Additional advantages, objects, and features of the invention will be set forth in part in the description which follows and in part will become apparent to those having ordinary skill in the art upon examination of the following or may be learned from practice of the invention.

Drawings

The accompanying drawings, which are included to provide a further understanding of the invention and are incorporated in and constitute a part of this specification, illustrate embodiments of the invention and together with the description serve to explain the principles of the invention and not to limit the invention. In the drawings:

fig. 1 is a schematic structural diagram of a vehicle energy regeneration system according to the present invention.

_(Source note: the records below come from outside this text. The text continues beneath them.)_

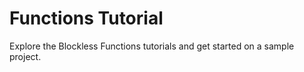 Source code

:# Functions Tutorial

Explore the Blockless Functions tutorials and get started on a sample project. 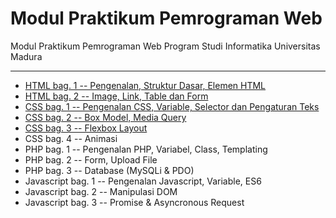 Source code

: # Modul Praktikum Pemrograman Web

Modul Praktikum Pemrograman Web Program Studi Informatika Universitas Madura

---

* [HTML bag. 1 -- Pengenalan, Struktur Dasar, Elemen HTML](https://github.com/NazirArifin/modulweb/blob/master/html-1.md)
* [HTML bag. 2 -- Image, Link, Table dan Form](https://github.com/NazirArifin/modulweb/blob/master/html-2.md)
* [CSS bag. 1 -- Pengenalan CSS, Variable, Selector dan Pengaturan Teks](https://github.com/NazirArifin/modulweb/blob/master/css-1.md)
* [CSS bag. 2 -- Box Model, Media Query](https://github.com/NazirArifin/modulweb/blob/master/css-2.md)
* [CSS bag. 3 -- Flexbox Layout](https://github.com/NazirArifin/modulweb/blob/master/css-3.md)
* CSS bag. 4 -- Animasi
* PHP bag. 1 -- Pengenalan PHP, Variabel, Class, Templating
* PHP bag. 2 -- Form, Upload File
* PHP bag. 3 -- Database (MySQLi & PDO)
* Javascript bag. 1 -- Pengenalan Javascript, Variable, ES6
* Javascript bag. 2 -- Manipulasi DOM
* Javascript bag. 3 -- Promise & Asyncronous Request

Fig. 2 is a schematic diagram of another vehicle energy regeneration system according to the present invention.

Fig. 3 is a schematic diagram of the components of a vehicle energy regeneration system according to the present invention.

Fig. 4 is a flowchart of an energy regeneration control method based on a vehicle energy regeneration system according to the present invention.

Detailed Description

The present invention is further described in detail below with reference to the drawings and examples so that those skilled in the art can practice the invention with reference to the description.

It will be understood that terms such as "having," "including," and "comprising," as used herein, do not preclude the presence or addition of one or more other elements or groups thereof.

As shown in fig. 1, the present invention provides a vehicle energy regeneration system, comprising:

at least four wheel-side motors 11, a control device 12, a processor 13, an energy storage device 14 and an energy consumption device 15;

the wheel-side motors 11 are arranged near wheels, each wheel-side motor 11 corresponds to one wheel, and is connected with the processor 13 through a control circuit so as to perform braking operation on the wheels to recover energy after receiving an energy recovery instruction of the processor 13, and the wheel-side motors 11 are connected with the energy storage device 14 through an energy storage circuit;

the control device 12 is connected with the processor 13 through a control loop and used for feeding back a braking signal to the processor 13 when external force is applied, and the control device 12 is also arranged in a gas loop of an inflator in the vehicle and a gas braking device and used for controlling the gas braking device to switch between an operating state and a closed state by adjusting the gas flow rate in the gas loop;

the processor 13 is connected with the energy storage device 14 through a control loop so as to receive energy storage information fed back by the energy storage device 14, and the processor 13 is also connected with the energy consumption device 15 through a control loop and is used for controlling the energy consumption device 15 to operate according to a preset energy consumption state;

the energy consumption device 15 is connected to the inflator via a gas circuit.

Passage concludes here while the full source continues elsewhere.